• **EXERCISE OBJECTIVE**:
Look below for the line containing "Please apply to"; from there, print each line exactly up to and including the line containing "Travel support needed", and stop.

Records from a data collection
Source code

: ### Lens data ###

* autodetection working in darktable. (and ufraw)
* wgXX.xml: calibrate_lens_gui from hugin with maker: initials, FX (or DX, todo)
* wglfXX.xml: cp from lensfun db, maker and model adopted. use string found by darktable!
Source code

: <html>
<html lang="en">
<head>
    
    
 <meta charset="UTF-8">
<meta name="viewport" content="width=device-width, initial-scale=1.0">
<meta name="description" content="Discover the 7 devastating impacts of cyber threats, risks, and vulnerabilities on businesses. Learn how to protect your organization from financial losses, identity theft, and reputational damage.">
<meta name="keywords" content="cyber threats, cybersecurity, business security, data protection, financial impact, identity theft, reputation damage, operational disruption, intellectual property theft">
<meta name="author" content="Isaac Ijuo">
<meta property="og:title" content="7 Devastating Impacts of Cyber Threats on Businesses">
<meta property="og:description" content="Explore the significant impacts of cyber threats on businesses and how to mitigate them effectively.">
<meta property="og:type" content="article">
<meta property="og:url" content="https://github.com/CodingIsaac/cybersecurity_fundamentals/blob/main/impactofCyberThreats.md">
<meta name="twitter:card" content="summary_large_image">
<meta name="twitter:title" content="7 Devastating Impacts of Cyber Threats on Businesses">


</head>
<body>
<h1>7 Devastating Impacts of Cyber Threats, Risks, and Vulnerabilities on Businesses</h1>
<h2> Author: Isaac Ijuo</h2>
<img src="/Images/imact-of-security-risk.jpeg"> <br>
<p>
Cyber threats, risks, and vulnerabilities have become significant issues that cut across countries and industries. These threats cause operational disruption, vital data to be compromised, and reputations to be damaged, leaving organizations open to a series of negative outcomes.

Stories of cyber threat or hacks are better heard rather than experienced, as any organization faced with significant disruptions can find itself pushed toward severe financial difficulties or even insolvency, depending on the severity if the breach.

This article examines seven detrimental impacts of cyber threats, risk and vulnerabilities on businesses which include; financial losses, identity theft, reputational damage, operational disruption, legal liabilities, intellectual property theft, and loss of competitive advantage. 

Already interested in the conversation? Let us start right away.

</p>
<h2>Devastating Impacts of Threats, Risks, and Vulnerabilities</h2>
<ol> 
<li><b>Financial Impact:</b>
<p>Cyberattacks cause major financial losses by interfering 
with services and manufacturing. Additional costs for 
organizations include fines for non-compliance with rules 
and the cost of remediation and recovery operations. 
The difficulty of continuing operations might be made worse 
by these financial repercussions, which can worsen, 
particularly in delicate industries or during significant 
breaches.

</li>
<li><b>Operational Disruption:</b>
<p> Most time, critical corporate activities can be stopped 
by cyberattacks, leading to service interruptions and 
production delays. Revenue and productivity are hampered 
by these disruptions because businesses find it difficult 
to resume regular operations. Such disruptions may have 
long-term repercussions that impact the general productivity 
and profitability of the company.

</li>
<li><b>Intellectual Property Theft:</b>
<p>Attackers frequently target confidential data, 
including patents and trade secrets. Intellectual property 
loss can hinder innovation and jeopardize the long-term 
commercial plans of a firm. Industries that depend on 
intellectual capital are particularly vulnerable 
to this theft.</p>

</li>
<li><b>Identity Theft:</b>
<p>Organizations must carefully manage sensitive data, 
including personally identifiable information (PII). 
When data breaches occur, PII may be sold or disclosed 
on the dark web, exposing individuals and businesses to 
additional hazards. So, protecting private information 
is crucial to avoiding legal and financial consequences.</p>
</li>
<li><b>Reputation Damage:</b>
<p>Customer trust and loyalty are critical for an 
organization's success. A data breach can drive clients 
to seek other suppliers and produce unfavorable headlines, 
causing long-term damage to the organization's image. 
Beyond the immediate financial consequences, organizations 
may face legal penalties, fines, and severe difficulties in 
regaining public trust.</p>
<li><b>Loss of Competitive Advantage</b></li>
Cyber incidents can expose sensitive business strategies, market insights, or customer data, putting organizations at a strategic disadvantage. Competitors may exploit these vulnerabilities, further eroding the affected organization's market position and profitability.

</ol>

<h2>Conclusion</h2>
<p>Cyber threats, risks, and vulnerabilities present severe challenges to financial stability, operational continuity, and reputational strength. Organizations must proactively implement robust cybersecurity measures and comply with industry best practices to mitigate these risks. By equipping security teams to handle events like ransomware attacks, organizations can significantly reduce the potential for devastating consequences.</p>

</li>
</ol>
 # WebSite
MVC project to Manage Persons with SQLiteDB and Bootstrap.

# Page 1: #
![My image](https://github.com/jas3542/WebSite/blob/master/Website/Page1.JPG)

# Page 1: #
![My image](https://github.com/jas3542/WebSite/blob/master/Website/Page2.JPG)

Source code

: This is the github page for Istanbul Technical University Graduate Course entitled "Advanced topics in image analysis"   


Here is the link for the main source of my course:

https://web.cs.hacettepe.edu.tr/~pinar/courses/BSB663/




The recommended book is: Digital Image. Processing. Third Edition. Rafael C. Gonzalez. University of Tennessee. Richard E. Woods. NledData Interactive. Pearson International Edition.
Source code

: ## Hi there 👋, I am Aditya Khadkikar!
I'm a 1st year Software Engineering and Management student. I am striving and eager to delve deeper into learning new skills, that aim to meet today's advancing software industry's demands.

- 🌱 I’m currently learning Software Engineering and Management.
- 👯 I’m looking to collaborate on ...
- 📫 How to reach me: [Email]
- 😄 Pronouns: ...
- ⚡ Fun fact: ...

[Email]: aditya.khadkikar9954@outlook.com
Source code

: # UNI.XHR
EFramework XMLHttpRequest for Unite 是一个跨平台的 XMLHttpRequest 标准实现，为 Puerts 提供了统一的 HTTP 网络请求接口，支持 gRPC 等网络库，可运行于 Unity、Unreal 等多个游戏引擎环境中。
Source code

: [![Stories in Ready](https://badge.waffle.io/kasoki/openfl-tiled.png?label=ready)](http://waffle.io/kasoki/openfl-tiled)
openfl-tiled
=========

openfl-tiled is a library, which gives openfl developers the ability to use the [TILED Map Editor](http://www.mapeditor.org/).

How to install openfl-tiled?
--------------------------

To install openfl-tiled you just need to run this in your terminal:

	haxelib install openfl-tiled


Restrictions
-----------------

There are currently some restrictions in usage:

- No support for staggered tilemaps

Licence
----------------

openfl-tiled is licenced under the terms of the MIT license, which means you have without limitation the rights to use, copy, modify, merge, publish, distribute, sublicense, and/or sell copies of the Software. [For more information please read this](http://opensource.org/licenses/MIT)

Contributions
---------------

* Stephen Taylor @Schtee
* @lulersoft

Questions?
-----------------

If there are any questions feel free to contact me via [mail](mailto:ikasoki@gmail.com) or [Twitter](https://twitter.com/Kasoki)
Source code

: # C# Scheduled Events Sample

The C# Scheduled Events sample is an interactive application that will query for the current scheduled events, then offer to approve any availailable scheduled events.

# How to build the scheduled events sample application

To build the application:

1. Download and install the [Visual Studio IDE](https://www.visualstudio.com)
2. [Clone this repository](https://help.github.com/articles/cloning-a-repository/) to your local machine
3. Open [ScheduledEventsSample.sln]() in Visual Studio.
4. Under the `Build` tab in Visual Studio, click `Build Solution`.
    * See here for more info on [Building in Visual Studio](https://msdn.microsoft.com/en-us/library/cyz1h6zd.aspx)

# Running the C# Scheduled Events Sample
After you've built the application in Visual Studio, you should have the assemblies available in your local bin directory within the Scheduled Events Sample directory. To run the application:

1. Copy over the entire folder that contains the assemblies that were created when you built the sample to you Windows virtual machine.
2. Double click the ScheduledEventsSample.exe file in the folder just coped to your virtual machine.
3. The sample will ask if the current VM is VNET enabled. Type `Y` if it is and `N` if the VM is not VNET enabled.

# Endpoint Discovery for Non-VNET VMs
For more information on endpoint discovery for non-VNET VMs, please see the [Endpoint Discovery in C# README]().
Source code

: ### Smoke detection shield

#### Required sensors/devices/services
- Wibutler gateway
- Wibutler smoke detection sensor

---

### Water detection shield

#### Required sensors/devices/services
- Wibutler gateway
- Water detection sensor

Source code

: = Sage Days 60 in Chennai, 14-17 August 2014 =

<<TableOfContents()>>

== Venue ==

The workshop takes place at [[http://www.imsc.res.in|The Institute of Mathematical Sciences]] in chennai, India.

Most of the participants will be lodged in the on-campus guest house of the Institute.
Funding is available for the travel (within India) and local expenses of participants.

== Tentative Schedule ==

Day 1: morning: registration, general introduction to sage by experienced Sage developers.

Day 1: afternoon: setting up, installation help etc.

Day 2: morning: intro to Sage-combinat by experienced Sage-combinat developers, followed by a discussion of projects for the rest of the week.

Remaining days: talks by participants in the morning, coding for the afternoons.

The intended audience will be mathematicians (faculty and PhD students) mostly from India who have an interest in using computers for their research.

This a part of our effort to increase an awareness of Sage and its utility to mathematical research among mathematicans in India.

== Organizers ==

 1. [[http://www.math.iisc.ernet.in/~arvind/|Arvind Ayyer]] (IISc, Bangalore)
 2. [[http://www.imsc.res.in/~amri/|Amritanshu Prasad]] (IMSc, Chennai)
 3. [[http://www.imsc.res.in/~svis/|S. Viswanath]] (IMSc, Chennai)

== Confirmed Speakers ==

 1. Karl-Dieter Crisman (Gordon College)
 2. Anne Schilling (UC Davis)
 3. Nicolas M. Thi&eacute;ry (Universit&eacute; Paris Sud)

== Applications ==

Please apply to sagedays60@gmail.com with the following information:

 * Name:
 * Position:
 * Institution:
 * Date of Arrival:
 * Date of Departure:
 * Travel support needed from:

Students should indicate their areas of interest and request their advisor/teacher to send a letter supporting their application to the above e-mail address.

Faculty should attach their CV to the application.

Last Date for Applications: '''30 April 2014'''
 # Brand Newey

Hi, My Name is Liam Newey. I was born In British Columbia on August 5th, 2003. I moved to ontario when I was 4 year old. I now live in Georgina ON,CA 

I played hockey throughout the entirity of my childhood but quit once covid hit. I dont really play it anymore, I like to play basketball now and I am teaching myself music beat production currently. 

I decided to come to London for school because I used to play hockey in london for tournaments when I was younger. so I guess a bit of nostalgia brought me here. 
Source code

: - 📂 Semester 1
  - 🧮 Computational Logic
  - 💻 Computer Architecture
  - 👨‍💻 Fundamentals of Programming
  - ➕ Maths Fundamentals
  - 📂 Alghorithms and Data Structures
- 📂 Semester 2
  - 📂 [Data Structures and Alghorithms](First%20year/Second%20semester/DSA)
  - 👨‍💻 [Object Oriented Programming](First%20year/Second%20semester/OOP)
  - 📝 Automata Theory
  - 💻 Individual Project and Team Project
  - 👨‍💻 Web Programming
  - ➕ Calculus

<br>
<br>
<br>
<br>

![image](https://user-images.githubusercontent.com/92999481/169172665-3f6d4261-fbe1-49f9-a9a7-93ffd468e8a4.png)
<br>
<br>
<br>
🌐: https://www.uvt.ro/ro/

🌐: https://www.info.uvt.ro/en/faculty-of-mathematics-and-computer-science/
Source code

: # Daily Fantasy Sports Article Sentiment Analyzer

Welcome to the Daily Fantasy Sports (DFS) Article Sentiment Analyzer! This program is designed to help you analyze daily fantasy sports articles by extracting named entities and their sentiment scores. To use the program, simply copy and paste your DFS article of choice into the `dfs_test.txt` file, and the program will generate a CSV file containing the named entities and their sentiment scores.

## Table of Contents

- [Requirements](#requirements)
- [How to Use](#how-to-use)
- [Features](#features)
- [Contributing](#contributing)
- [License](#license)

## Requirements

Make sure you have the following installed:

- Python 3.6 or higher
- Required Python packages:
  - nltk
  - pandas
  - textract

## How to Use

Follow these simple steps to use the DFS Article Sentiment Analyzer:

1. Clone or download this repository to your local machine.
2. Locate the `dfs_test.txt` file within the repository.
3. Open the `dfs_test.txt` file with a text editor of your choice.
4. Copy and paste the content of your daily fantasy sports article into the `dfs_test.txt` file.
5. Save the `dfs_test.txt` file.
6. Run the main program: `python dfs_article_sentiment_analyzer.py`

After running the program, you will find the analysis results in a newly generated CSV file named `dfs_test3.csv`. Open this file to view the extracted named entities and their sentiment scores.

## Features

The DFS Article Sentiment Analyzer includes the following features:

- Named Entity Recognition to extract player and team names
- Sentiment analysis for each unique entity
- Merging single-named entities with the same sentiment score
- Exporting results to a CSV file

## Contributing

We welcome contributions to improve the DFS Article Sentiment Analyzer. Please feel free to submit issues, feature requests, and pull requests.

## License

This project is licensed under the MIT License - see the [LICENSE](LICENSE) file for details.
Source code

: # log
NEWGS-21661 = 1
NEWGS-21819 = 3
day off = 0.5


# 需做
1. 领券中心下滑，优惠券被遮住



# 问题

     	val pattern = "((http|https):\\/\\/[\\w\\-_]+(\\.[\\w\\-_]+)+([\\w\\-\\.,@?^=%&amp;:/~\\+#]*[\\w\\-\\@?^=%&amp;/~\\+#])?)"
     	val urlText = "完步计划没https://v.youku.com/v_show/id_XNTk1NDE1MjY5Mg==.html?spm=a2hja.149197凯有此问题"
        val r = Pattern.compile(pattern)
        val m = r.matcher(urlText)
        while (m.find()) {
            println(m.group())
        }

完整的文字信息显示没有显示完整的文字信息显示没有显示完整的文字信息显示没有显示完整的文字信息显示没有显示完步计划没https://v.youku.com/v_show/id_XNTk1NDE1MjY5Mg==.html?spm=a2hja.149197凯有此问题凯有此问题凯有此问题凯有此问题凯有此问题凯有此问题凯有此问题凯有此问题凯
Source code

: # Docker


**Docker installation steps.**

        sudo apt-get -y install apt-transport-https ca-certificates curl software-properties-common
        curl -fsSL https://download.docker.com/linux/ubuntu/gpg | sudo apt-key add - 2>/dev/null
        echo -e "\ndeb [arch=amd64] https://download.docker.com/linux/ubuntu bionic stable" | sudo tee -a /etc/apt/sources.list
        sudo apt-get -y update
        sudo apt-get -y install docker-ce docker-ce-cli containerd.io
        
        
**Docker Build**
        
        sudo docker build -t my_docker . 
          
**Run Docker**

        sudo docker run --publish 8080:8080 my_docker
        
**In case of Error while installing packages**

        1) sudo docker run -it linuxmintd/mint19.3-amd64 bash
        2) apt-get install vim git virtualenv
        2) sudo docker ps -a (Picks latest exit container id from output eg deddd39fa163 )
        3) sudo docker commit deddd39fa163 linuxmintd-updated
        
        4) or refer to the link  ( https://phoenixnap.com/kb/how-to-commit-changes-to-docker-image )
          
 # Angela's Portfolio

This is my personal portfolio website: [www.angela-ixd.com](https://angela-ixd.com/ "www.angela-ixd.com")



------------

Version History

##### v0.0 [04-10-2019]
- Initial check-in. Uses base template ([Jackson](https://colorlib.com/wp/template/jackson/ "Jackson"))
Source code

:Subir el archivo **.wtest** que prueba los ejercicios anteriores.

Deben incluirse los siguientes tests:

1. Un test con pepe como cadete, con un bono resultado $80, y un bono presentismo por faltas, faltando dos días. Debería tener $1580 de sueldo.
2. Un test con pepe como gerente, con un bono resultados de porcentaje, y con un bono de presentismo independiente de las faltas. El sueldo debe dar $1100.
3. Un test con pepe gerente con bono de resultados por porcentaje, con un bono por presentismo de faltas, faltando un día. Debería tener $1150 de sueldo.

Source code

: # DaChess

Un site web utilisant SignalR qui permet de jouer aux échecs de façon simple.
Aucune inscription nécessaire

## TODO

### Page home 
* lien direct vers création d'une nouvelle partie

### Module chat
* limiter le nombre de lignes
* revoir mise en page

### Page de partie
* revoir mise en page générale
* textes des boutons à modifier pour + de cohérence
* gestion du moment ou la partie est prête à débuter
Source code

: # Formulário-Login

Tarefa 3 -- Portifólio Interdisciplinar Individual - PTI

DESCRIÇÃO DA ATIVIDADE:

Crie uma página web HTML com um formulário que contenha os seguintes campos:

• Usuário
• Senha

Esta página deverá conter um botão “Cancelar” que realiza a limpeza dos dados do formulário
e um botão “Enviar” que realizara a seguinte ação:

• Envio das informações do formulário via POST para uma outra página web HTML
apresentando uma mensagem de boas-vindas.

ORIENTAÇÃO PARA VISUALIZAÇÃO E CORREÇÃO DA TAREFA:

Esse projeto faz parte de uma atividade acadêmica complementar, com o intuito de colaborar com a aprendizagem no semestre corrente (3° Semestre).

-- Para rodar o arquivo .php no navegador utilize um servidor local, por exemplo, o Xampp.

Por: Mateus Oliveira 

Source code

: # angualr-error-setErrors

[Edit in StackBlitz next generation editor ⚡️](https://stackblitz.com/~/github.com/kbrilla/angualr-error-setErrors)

• **RESPONSE**:
Please apply to sagedays60@gmail.com with the following information:

 * Name:
 * Position:
 * Institution:
 * Date of Arrival:
 * Date of Departure:
 * Travel support needed from:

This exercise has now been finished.